An exploration of the Indo-China War of 1962 and the critical support provided by the United States under President John F. Kennedy's leadership 

29-07-2024

The relations between India and the United States reached their pinnacle during President John Fitzgerald ‘Jack’ Kennedy’s tenure that witnessed the historic genesis of the ebullient ‘Nehru-Kennedy Spirit’. Welcoming our first Prime Minister Pandit Jawaharlal Nehru on his fourth visit to the United States at the Andrews Air Force Base, Maryland, on 6th November,1961, just a year before the Indo-China war, Kennedy said, ‘India and America are separated by half the globe, but I think that you are aware, as you surely must have been aware, during the long days of your struggle for independence, of the great well of affection and regard for which your country and people are held in this country--a great affectionate regard which belongs to you particularly in these difficult days. So, Prime Minister, we welcome you here to the shores of this country as a friend, as a great world leader, as one who has in his own life and times stood for those basic aspirations which the United States stands for today.’  Nehru responded enthusiastically, ‘Your nation was nurtured in liberty.
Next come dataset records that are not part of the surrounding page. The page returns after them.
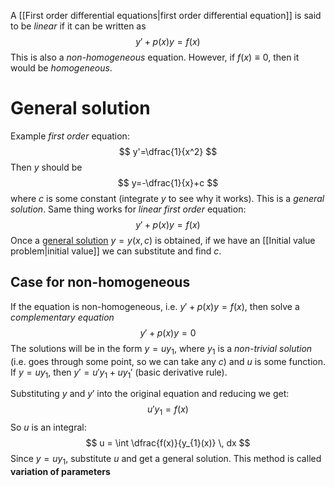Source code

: A [[First order differential equations|first order differential equation]] is said to be *linear* if it can be written as 
$$
y' + p(x)y = f(x)
$$
This is also a *non-homogeneous* equation. However, if $f(x) \equiv 0$, then it would be *homogeneous*.
# General solution
Example *first order* equation:
$$
y'=\dfrac{1}{x^2}
$$
Then $y$ should be
$$
y=-\dfrac{1}{x}+c
$$
where $c$ is some constant (integrate $y$ to see why it works). This is a *general solution*.
Same thing works for *linear first order* equation:
$$
y'+p(x)y=f(x)
$$
Once a <u>general solution</u> $y=y(x,c)$ is obtained, if we have an [[Initial value problem|initial value]] we can substitute and find $c$.
## Case for non-homogeneous 
If the equation is non-homogeneous, i.e. $y' + p(x)y = f(x)$, then solve a *complementary equation*
$$
y' + p(x)y = 0
$$
The solutions will be in the form $y=uy_{1}$, where $y_{1}$ is a *non-trivial solution* (i.e. goes through some point, so we can take any $c$) and $u$ is some function. If $y=uy_{1}$, then $y'=u'y_{1}+uy_{1}'$ (basic derivative rule). 

Substituting $y$ and $y'$ into the original equation and reducing we get:
$$
u'y_{1}=f(x)
$$
So $u$ is an integral:
$$
u = \int \dfrac{f(x)}{y_{1}(x)} \, dx 
$$
Since $y=uy_{1}$, substitute $u$ and get a general solution. This method is called **variation of parameters**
So also ours, in a peculiar way rather unlike other countries, in the sense that we had a peculiar leader, to whom you were pleased to refer, Mahatma Gandhi. And our struggle for freedom as always everywhere conditioned us, and Mr. Gandhi’s message and the training he gave us also conditioned us…And among the things that he laid great stress on, as you no doubt know, Mr. President, was on peace and peaceful methods of approach to problems…We face mighty problems in the world today, and you, Mr. President, bear perhaps the greatest responsibility in this world. And so we look up to you and to your country, and seek to learn from you, and sometimes also to express what we have on our minds, so that we can achieve the greatest aim that the world needs today and that is peace and opportunity to grow and flourish in peace.’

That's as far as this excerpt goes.